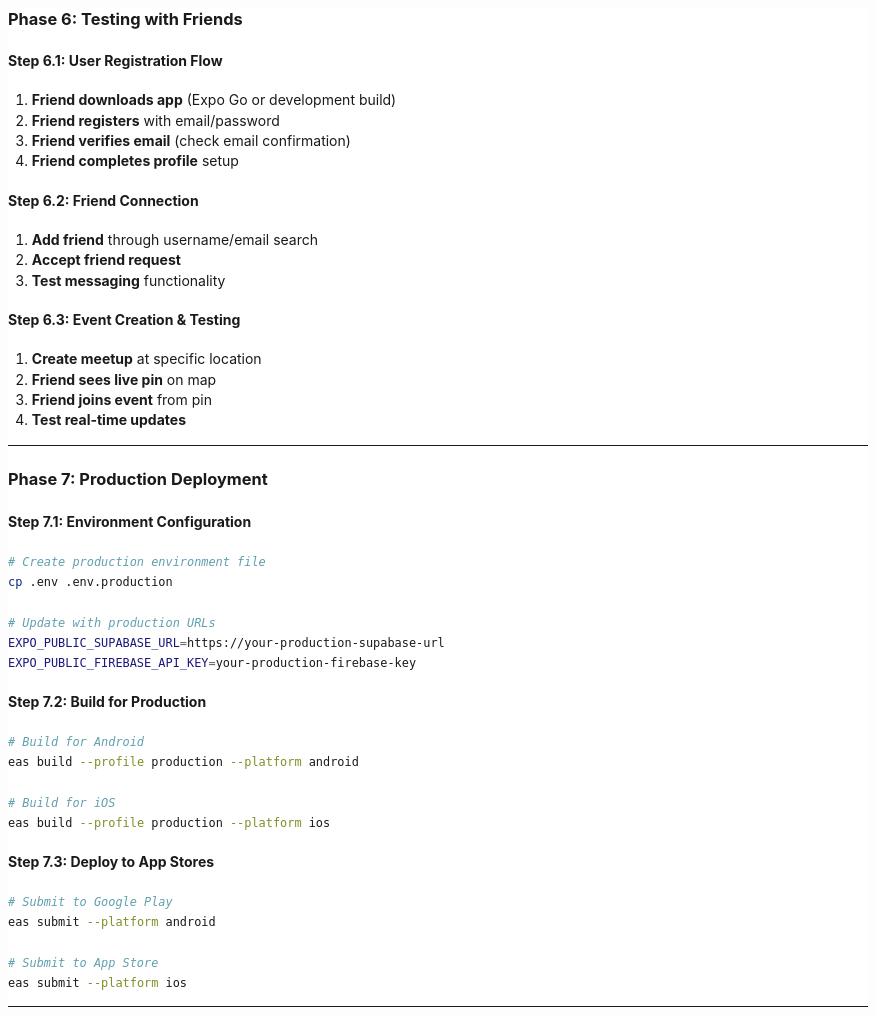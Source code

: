 
### **Phase 6: Testing with Friends**

#### **Step 6.1: User Registration Flow**
1. **Friend downloads app** (Expo Go or development build)
2. **Friend registers** with email/password
3. **Friend verifies email** (check email confirmation)
4. **Friend completes profile** setup

#### **Step 6.2: Friend Connection**
1. **Add friend** through username/email search
2. **Accept friend request**
3. **Test messaging** functionality

#### **Step 6.3: Event Creation & Testing**
1. **Create meetup** at specific location
2. **Friend sees live pin** on map
3. **Friend joins event** from pin
4. **Test real-time updates**

---

### **Phase 7: Production Deployment**

#### **Step 7.1: Environment Configuration**
```bash
# Create production environment file
cp .env .env.production

# Update with production URLs
EXPO_PUBLIC_SUPABASE_URL=https://your-production-supabase-url
EXPO_PUBLIC_FIREBASE_API_KEY=your-production-firebase-key
```

#### **Step 7.2: Build for Production**
```bash
# Build for Android
eas build --profile production --platform android

# Build for iOS
eas build --profile production --platform ios
```

#### **Step 7.3: Deploy to App Stores**
```bash
# Submit to Google Play
eas submit --platform android

# Submit to App Store
eas submit --platform ios
```

---
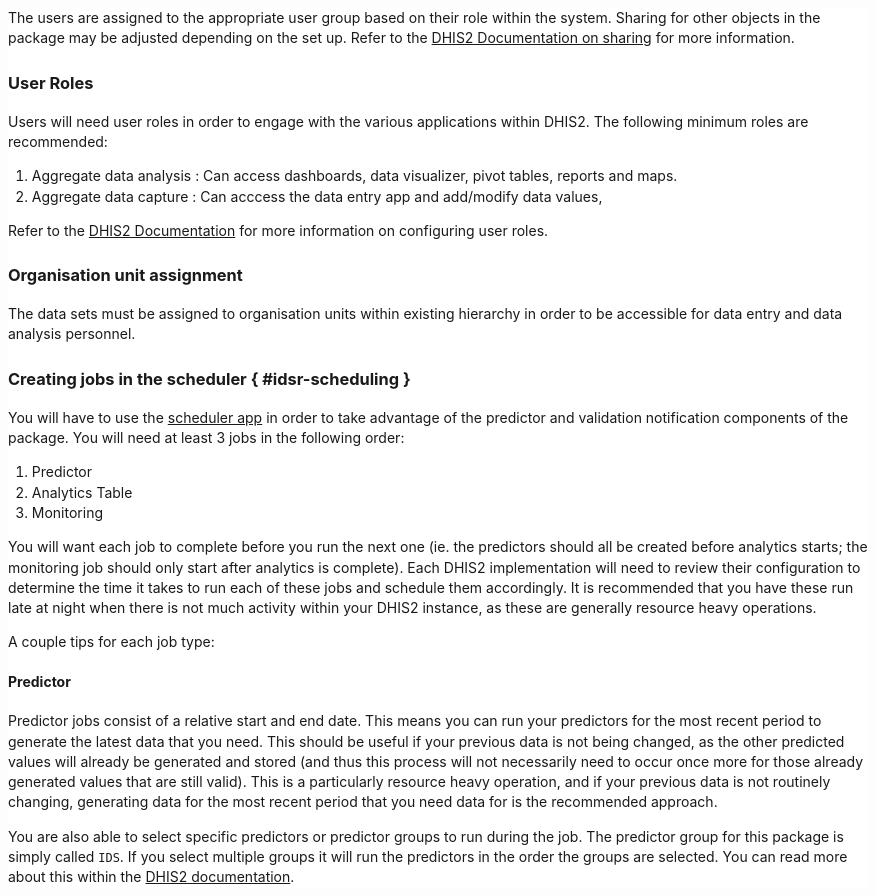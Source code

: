 The users are assigned to the appropriate user group based on their role within the system. Sharing for other objects in the package may be adjusted depending on the set up. Refer to the [DHIS2 Documentation on sharing](#sharing) for more information.

### User Roles

Users will need user roles in order to engage with the various applications within DHIS2. The following minimum roles are recommended:

1. Aggregate data analysis : Can access dashboards, data visualizer, pivot tables, reports and maps.
2. Aggregate data capture : Can acccess the data entry app and add/modify data values,

Refer to the [DHIS2 Documentation](https://docs.dhis2.org/) for more information on configuring user roles.

### Organisation unit assignment

The data sets must be assigned to organisation units within existing hierarchy in order to be accessible for data entry and data analysis personnel.

### Creating jobs in the scheduler { #idsr-scheduling }

You will have to use the [scheduler app](https://docs.dhis2.org/en/use/user-guides/dhis-core-version-master/maintaining-the-system/scheduling.html) in order to take advantage of the predictor and validation notification components of the package. You will need at least 3 jobs in the following order:

1. Predictor
2. Analytics Table
3. Monitoring

You will want each job to complete before you run the next one (ie. the predictors should all be created before analytics starts; the monitoring job should only start after analytics is complete). Each DHIS2 implementation will need to review their configuration to determine the time it takes to run each of these jobs and schedule them accordingly. It is recommended that you have these run late at night when there is not much activity within your DHIS2 instance, as these are generally resource heavy operations.

A couple tips for each job type:

#### Predictor

Predictor jobs consist of a relative start and end date. This means you can run your predictors for the most recent period to generate the latest data that you need. This should be useful if your previous data is not being changed, as the other predicted values will already be generated and stored (and thus this process will not necessarily need to occur once more for those already generated values that are still valid). This is a particularly resource heavy operation, and if your previous data is not routinely changing, generating data for the most recent period that you need data for is the recommended approach.  

You are also able to select specific predictors or predictor groups to run during the job. The predictor group for this package is simply called `IDS`. If you select multiple groups it will run the predictors in the order the groups are selected. You can read more about this within the [DHIS2 documentation](https://docs.dhis2.org/en/use/user-guides/dhis-core-version-master/maintaining-the-system/scheduling.html).
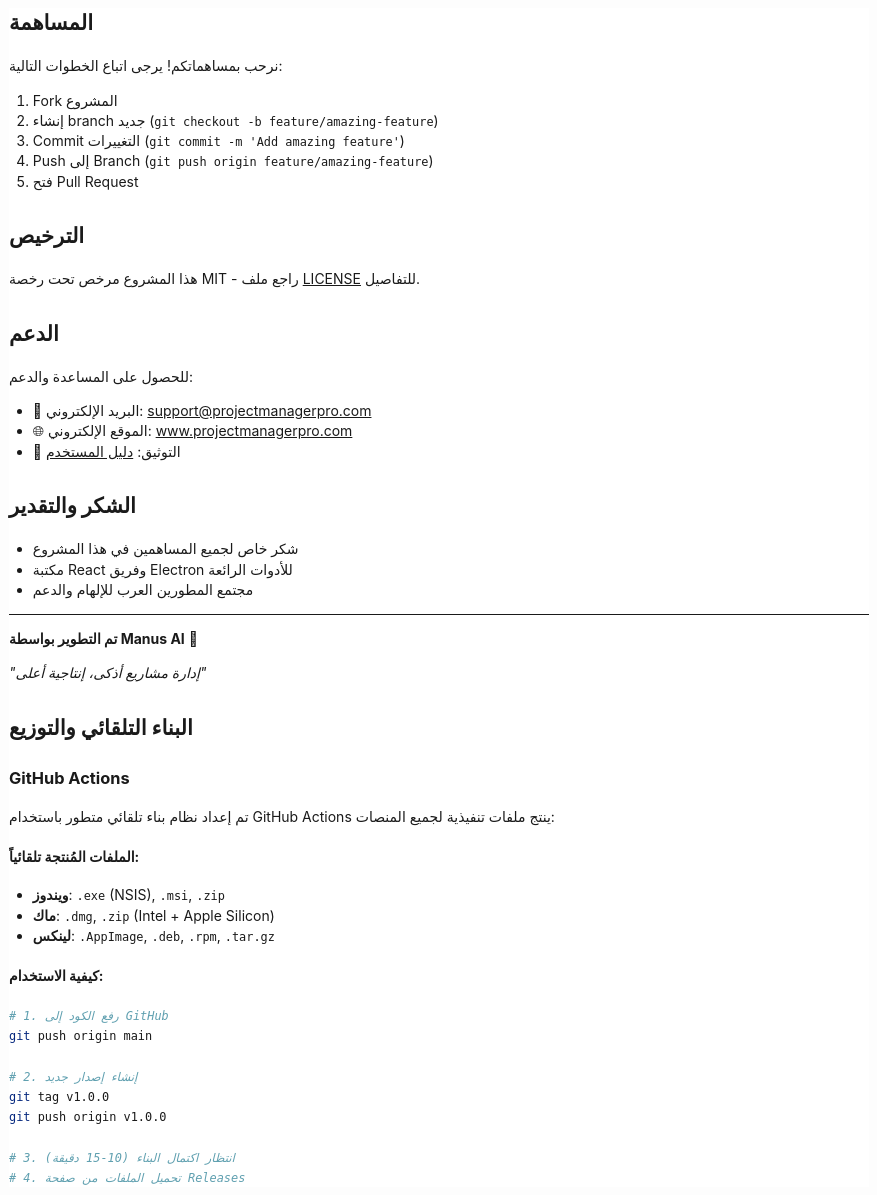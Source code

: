## المساهمة

نرحب بمساهماتكم! يرجى اتباع الخطوات التالية:

1. Fork المشروع
2. إنشاء branch جديد (`git checkout -b feature/amazing-feature`)
3. Commit التغييرات (`git commit -m 'Add amazing feature'`)
4. Push إلى Branch (`git push origin feature/amazing-feature`)
5. فتح Pull Request

## الترخيص

هذا المشروع مرخص تحت رخصة MIT - راجع ملف [LICENSE](LICENSE) للتفاصيل.

## الدعم

للحصول على المساعدة والدعم:
- 📧 البريد الإلكتروني: support@projectmanagerpro.com
- 🌐 الموقع الإلكتروني: www.projectmanagerpro.com
- 📖 التوثيق: [دليل المستخدم](./docs/user_guide.md)

## الشكر والتقدير

- شكر خاص لجميع المساهمين في هذا المشروع
- مكتبة React وفريق Electron للأدوات الرائعة
- مجتمع المطورين العرب للإلهام والدعم

---

**تم التطوير بواسطة Manus AI** 🤖

*"إدارة مشاريع أذكى، إنتاجية أعلى"*


## البناء التلقائي والتوزيع

### GitHub Actions
تم إعداد نظام بناء تلقائي متطور باستخدام GitHub Actions ينتج ملفات تنفيذية لجميع المنصات:

#### الملفات المُنتجة تلقائياً:
- **ويندوز**: `.exe` (NSIS), `.msi`, `.zip`
- **ماك**: `.dmg`, `.zip` (Intel + Apple Silicon)
- **لينكس**: `.AppImage`, `.deb`, `.rpm`, `.tar.gz`

#### كيفية الاستخدام:
```bash
# 1. رفع الكود إلى GitHub
git push origin main

# 2. إنشاء إصدار جديد
git tag v1.0.0
git push origin v1.0.0

# 3. انتظار اكتمال البناء (10-15 دقيقة)
# 4. تحميل الملفات من صفحة Releases
```
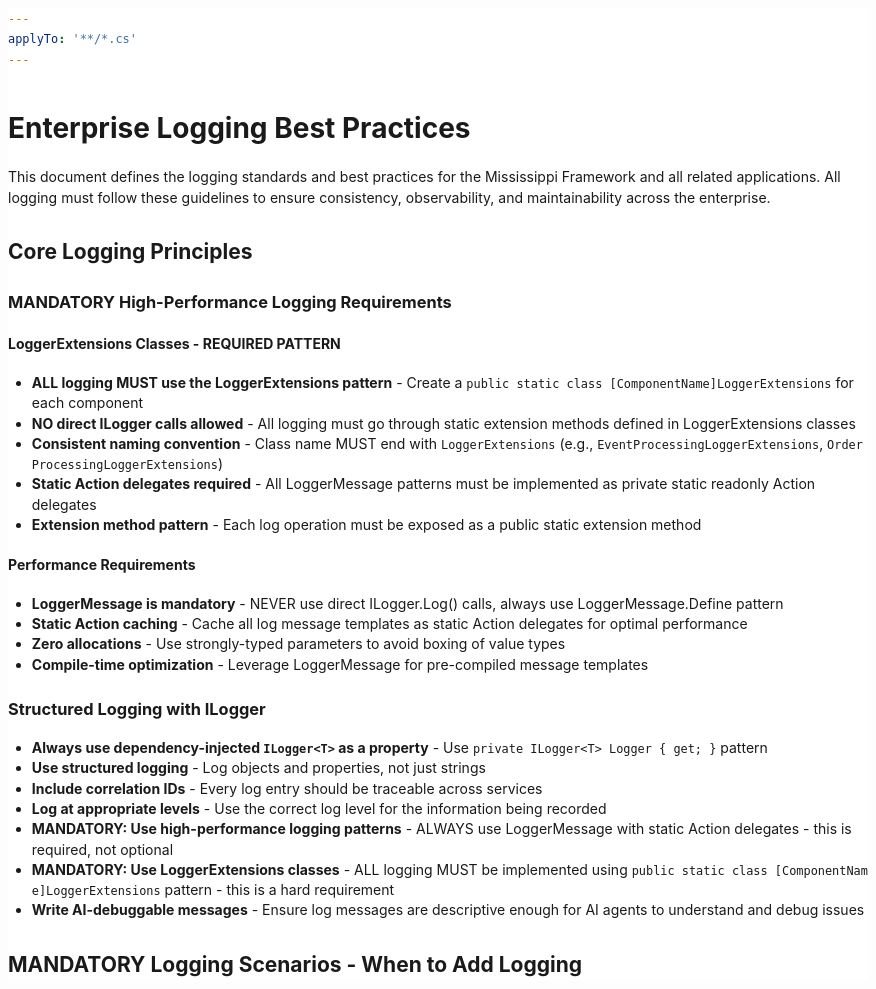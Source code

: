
 ```yaml
---
applyTo: '**/*.cs'
---
```


# Enterprise Logging Best Practices

This document defines the logging standards and best practices for the Mississippi Framework and all related applications. All logging must follow these guidelines to ensure consistency, observability, and maintainability across the enterprise.

## Core Logging Principles

### MANDATORY High-Performance Logging Requirements

#### LoggerExtensions Classes - REQUIRED PATTERN
- **ALL logging MUST use the LoggerExtensions pattern** - Create a `public static class [ComponentName]LoggerExtensions` for each component
- **NO direct ILogger calls allowed** - All logging must go through static extension methods defined in LoggerExtensions classes
- **Consistent naming convention** - Class name MUST end with `LoggerExtensions` (e.g., `EventProcessingLoggerExtensions`, `OrderProcessingLoggerExtensions`)
- **Static Action delegates required** - All LoggerMessage patterns must be implemented as private static readonly Action delegates
- **Extension method pattern** - Each log operation must be exposed as a public static extension method

#### Performance Requirements
- **LoggerMessage is mandatory** - NEVER use direct ILogger.Log() calls, always use LoggerMessage.Define pattern
- **Static Action caching** - Cache all log message templates as static Action delegates for optimal performance
- **Zero allocations** - Use strongly-typed parameters to avoid boxing of value types
- **Compile-time optimization** - Leverage LoggerMessage for pre-compiled message templates

### Structured Logging with ILogger
- **Always use dependency-injected `ILogger<T>` as a property** - Use `private ILogger<T> Logger { get; }` pattern
- **Use structured logging** - Log objects and properties, not just strings
- **Include correlation IDs** - Every log entry should be traceable across services
- **Log at appropriate levels** - Use the correct log level for the information being recorded
- **MANDATORY: Use high-performance logging patterns** - ALWAYS use LoggerMessage with static Action delegates - this is required, not optional
- **MANDATORY: Use LoggerExtensions classes** - ALL logging MUST be implemented using `public static class [ComponentName]LoggerExtensions` pattern - this is a hard requirement
- **Write AI-debuggable messages** - Ensure log messages are descriptive enough for AI agents to understand and debug issues

## MANDATORY Logging Scenarios - When to Add Logging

**Work to complete:**
Where a line in the listing above includes the string "implemented", copy that line.

**Exercise solution:**
- **Static Action delegates required** - All LoggerMessage patterns must be implemented as private static readonly Action delegates
- **MANDATORY: Use LoggerExtensions classes** - ALL logging MUST be implemented using `public static class [ComponentName]LoggerExtensions` pattern - this is a hard requirement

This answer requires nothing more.